Reputation: 37
I have the following dataframe:
import pandas as pd
import numpy as np
np.random.seed(0)
# create an array of 5 dates starting at '2015-02-24', one per minute
rng = pd.date_range('2021-07-29', periods=5, freq='D')
rng_1 = pd.date_range('2021-07-30', periods=5, freq='D')
rng_2 = pd.date_range('2021-07-31', periods=5, freq='D')
df_status = ['received', 'send', 'received', 'send', 'send']
df = pd.DataFrame({ 'Date': rng, 'Date_1': rng_1, 'Date_2': rng_2, 'status': df_status })
print(df)
I would like to print out all the rows if at least one column contains a date that is equal to, or at least 2021-08-01. What would be the most effective way to do this?
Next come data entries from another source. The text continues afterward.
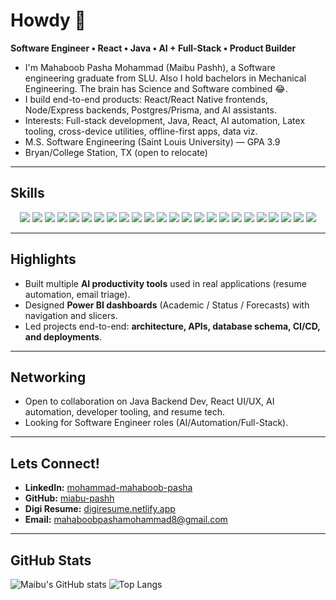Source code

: # Howdy 🤠 

**Software Engineer • React • Java • AI + Full-Stack • Product Builder**

- I'm Mahaboob Pasha Mohammad (Maibu Pashh), a Software engineering graduate from SLU. Also I hold bachelors in Mechanical Engineering. The brain has Science and Software combined 😂.
- I build end-to-end products: React/React Native frontends, Node/Express backends, Postgres/Prisma, and AI assistants.
- Interests: Full-stack development, Java, React, AI automation, Latex tooling, cross-device utilities, offline-first apps, data viz.
- M.S. Software Engineering (Saint Louis University) — GPA 3.9
- Bryan/College Station, TX (open to relocate)

---

## Skills  

<p align="center">
  
  <!-- Frontend -->
  <img src="https://img.shields.io/badge/React-20232A?style=for-the-badge&logo=react&logoColor=61DAFB" />
  <img src="https://img.shields.io/badge/React_Native-20232A?style=for-the-badge&logo=react&logoColor=61DAFB" />
  <img src="https://img.shields.io/badge/TypeScript-007ACC?style=for-the-badge&logo=typescript&logoColor=white" />
  <img src="https://img.shields.io/badge/JavaScript-F7DF1E?style=for-the-badge&logo=javascript&logoColor=black" />
  <img src="https://img.shields.io/badge/TailwindCSS-38B2AC?style=for-the-badge&logo=tailwind-css&logoColor=white" />
  <img src="https://img.shields.io/badge/Next.js-000000?style=for-the-badge&logo=nextdotjs&logoColor=white" />
  <img src="https://img.shields.io/badge/Vite-646CFF?style=for-the-badge&logo=vite&logoColor=FFD62E" />
  
  <!-- Backend -->
  <img src="https://img.shields.io/badge/Java-ED8B00?style=for-the-badge&logo=openjdk&logoColor=white" />
  <img src="https://img.shields.io/badge/Node.js-339933?style=for-the-badge&logo=node.js&logoColor=white" />
  <img src="https://img.shields.io/badge/Express.js-000000?style=for-the-badge&logo=express&logoColor=white" />
  <img src="https://img.shields.io/badge/PostgreSQL-316192?style=for-the-badge&logo=postgresql&logoColor=white" />
  <img src="https://img.shields.io/badge/MongoDB-4EA94B?style=for-the-badge&logo=mongodb&logoColor=white" />
  <img src="https://img.shields.io/badge/Prisma-2D3748?style=for-the-badge&logo=prisma&logoColor=white" />
  <img src="https://img.shields.io/badge/WebSockets-010101?style=for-the-badge&logo=socket.io&logoColor=white" />

  <!-- Platforms & Tools -->
  <img src="https://img.shields.io/badge/AWS-232F3E?style=for-the-badge&logo=amazon-aws&logoColor=FF9900" />
  <img src="https://img.shields.io/badge/Docker-2496ED?style=for-the-badge&logo=docker&logoColor=white" />
  <img src="https://img.shields.io/badge/GitHub_Actions-2088FF?style=for-the-badge&logo=github-actions&logoColor=white" />
  <img src="https://img.shields.io/badge/Electron-2B2E3A?style=for-the-badge&logo=electron&logoColor=9FEAF9" />
  <img src="https://img.shields.io/badge/Tauri-FFC131?style=for-the-badge&logo=tauri&logoColor=black" />
  <img src="https://img.shields.io/badge/Power%20BI-F2C811?style=for-the-badge&logo=power-bi&logoColor=black" />
  <img src="https://img.shields.io/badge/LaTeX-008080?style=for-the-badge&logo=latex&logoColor=white" />

  <!-- AI & Data -->
  <img src="https://img.shields.io/badge/Python-3776AB?style=for-the-badge&logo=python&logoColor=white" />
  <img src="https://img.shields.io/badge/Jupyter-F37626?style=for-the-badge&logo=jupyter&logoColor=white" />
  <img src="https://img.shields.io/badge/AI%20Prompt%20Engineering-FF6F00?style=for-the-badge&logo=openai&logoColor=white" />
  
</p>

---

## Highlights  

- Built multiple **AI productivity tools** used in real applications (resume automation, email triage).  
- Designed **Power BI dashboards** (Academic / Status / Forecasts) with navigation and slicers.  
- Led projects end-to-end: **architecture, APIs, database schema, CI/CD, and deployments**.  

---

## Networking
- Open to collaboration on Java Backend Dev, React UI/UX, AI automation, developer tooling, and resume tech.
- Looking for Software Engineer roles (AI/Automation/Full-Stack).

---

## Lets Connect!  

- **LinkedIn:** [mohammad-mahaboob-pasha](https://www.linkedin.com/in/mohammad-mahaboob-pasha/)  
- **GitHub:** [miabu-pashh](https://github.com/miabu-pashh)  
- **Digi Resume:** [digiresume.netlify.app](https://digiresume.netlify.app/)  
- **Email:** [mahaboobpashamohammad8@gmail.com](mailto:mahaboobpashamohammad8@gmail.com)  


---

## GitHub Stats
![Maibu's GitHub stats](https://github-readme-stats.vercel.app/api?username=miabu-pashh&show_icons=true)
![Top Langs](https://github-readme-stats.vercel.app/api/top-langs/?username=miabu-pashh&layout=compact)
I have tried to do this with the following code, however, I get the following error:
start_date = '2022-08-01'
start_date = pd.to_datetime(start_date, format="%Y/%m/%d")
mask = (df['Date'] >= start_date | df['Date_1'] >= start_date | df['Date_3'] >= start_date)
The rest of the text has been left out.